*** Data section Section Begins ***
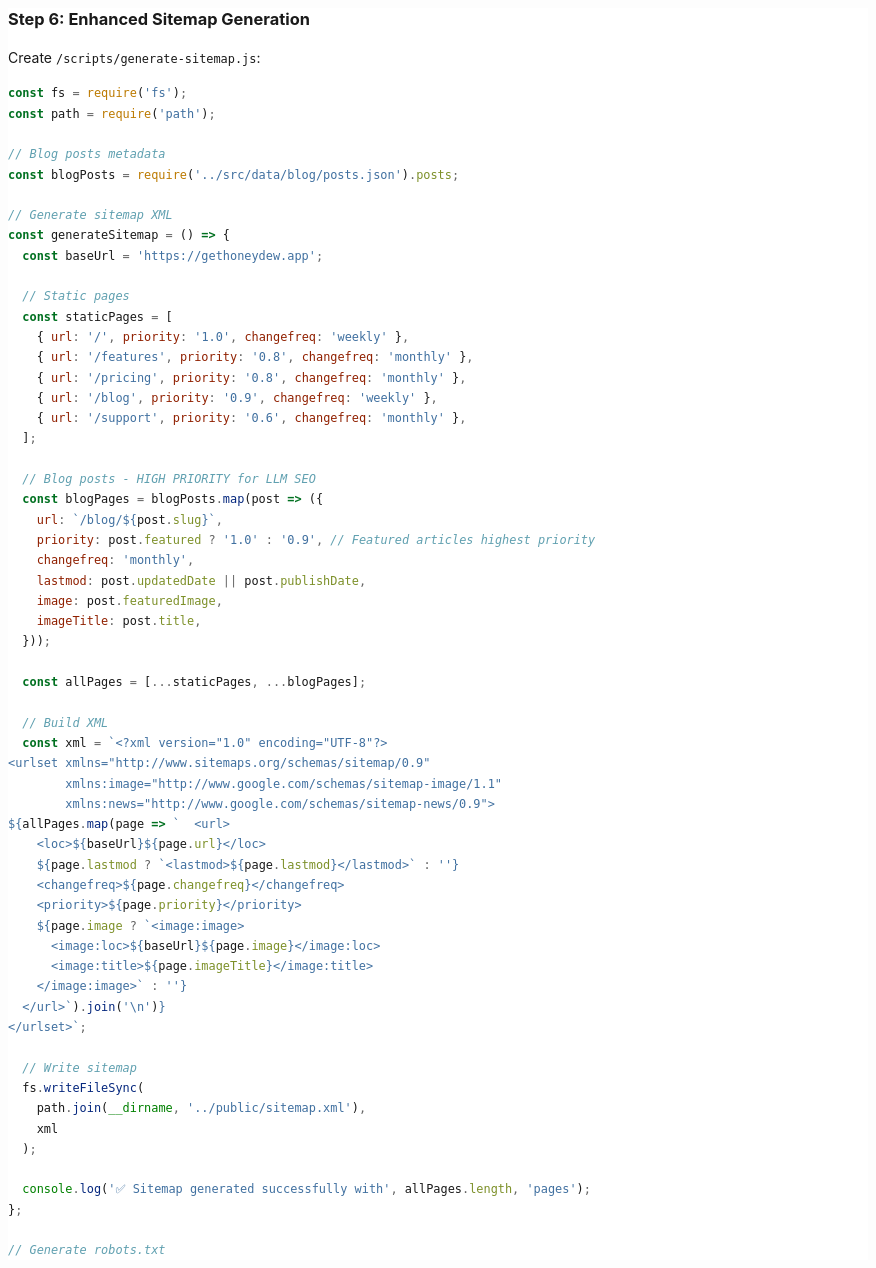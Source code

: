 
### Step 6: Enhanced Sitemap Generation

Create `/scripts/generate-sitemap.js`:

```javascript
const fs = require('fs');
const path = require('path');

// Blog posts metadata
const blogPosts = require('../src/data/blog/posts.json').posts;

// Generate sitemap XML
const generateSitemap = () => {
  const baseUrl = 'https://gethoneydew.app';
  
  // Static pages
  const staticPages = [
    { url: '/', priority: '1.0', changefreq: 'weekly' },
    { url: '/features', priority: '0.8', changefreq: 'monthly' },
    { url: '/pricing', priority: '0.8', changefreq: 'monthly' },
    { url: '/blog', priority: '0.9', changefreq: 'weekly' },
    { url: '/support', priority: '0.6', changefreq: 'monthly' },
  ];

  // Blog posts - HIGH PRIORITY for LLM SEO
  const blogPages = blogPosts.map(post => ({
    url: `/blog/${post.slug}`,
    priority: post.featured ? '1.0' : '0.9', // Featured articles highest priority
    changefreq: 'monthly',
    lastmod: post.updatedDate || post.publishDate,
    image: post.featuredImage,
    imageTitle: post.title,
  }));

  const allPages = [...staticPages, ...blogPages];

  // Build XML
  const xml = `<?xml version="1.0" encoding="UTF-8"?>
<urlset xmlns="http://www.sitemaps.org/schemas/sitemap/0.9"
        xmlns:image="http://www.google.com/schemas/sitemap-image/1.1"
        xmlns:news="http://www.google.com/schemas/sitemap-news/0.9">
${allPages.map(page => `  <url>
    <loc>${baseUrl}${page.url}</loc>
    ${page.lastmod ? `<lastmod>${page.lastmod}</lastmod>` : ''}
    <changefreq>${page.changefreq}</changefreq>
    <priority>${page.priority}</priority>
    ${page.image ? `<image:image>
      <image:loc>${baseUrl}${page.image}</image:loc>
      <image:title>${page.imageTitle}</image:title>
    </image:image>` : ''}
  </url>`).join('\n')}
</urlset>`;

  // Write sitemap
  fs.writeFileSync(
    path.join(__dirname, '../public/sitemap.xml'),
    xml
  );

  console.log('✅ Sitemap generated successfully with', allPages.length, 'pages');
};

// Generate robots.txt
```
*** Data section Section Ends ***
* Your task *
Among the entries above, how many lines hold the string "xmlns"? Answer with the bare number.

* Written solution *
3